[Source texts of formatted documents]
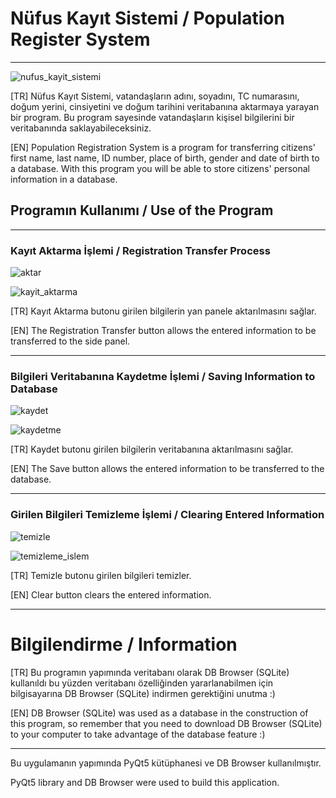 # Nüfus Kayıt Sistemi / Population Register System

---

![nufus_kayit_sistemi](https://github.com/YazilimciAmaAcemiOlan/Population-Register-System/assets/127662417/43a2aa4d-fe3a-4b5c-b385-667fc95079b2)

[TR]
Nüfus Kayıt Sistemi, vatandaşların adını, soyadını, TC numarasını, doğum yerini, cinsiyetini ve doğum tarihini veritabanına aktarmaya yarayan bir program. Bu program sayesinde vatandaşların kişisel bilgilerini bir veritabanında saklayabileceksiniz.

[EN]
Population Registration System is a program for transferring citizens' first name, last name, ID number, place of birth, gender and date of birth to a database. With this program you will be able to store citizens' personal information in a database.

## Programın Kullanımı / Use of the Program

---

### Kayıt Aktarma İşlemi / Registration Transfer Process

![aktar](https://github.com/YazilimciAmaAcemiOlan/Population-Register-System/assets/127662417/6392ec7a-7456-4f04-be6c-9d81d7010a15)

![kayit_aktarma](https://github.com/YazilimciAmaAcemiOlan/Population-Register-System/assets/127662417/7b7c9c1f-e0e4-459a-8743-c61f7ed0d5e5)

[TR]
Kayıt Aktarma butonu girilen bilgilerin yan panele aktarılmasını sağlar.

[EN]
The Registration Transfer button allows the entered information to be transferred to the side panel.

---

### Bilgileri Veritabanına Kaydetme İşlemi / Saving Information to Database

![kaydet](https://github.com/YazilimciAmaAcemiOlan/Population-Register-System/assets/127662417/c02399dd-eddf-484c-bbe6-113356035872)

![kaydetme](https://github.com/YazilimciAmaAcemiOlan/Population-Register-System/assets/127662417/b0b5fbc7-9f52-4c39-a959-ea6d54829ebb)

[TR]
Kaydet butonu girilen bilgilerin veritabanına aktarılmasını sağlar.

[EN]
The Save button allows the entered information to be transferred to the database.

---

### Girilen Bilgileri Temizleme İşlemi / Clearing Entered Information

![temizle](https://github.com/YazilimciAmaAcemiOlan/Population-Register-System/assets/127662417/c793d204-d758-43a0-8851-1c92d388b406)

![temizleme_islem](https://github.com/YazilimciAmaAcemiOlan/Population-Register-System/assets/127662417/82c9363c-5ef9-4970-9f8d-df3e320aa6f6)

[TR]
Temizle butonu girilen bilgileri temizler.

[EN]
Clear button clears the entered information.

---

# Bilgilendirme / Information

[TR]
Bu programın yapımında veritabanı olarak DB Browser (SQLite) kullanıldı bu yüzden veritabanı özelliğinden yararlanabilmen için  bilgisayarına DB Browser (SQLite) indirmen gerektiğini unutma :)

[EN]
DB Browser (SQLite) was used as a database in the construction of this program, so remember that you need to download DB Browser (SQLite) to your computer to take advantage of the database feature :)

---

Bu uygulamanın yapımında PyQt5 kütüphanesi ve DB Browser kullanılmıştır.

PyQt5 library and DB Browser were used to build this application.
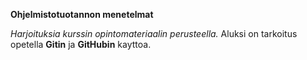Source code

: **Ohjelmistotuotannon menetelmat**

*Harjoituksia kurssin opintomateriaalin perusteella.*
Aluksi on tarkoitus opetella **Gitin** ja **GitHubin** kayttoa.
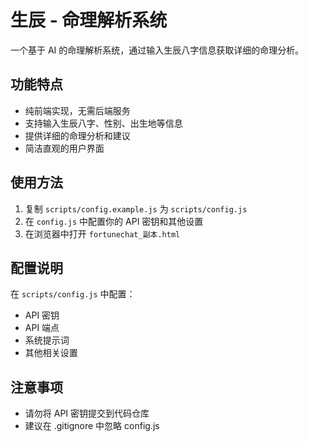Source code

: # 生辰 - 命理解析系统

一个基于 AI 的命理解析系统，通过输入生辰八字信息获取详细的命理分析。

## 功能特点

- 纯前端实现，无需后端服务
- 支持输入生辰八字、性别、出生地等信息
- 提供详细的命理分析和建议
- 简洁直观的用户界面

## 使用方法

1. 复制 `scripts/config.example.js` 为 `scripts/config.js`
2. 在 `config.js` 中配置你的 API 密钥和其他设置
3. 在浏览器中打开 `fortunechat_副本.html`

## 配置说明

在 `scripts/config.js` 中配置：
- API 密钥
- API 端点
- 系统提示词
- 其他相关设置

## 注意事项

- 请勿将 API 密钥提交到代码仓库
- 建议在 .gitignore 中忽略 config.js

* [WHAT IS BEING ASKED]: Please say how many lines in the records above contain the word "Registration", giving the number alone.

* [COMPLETED TASK]: 3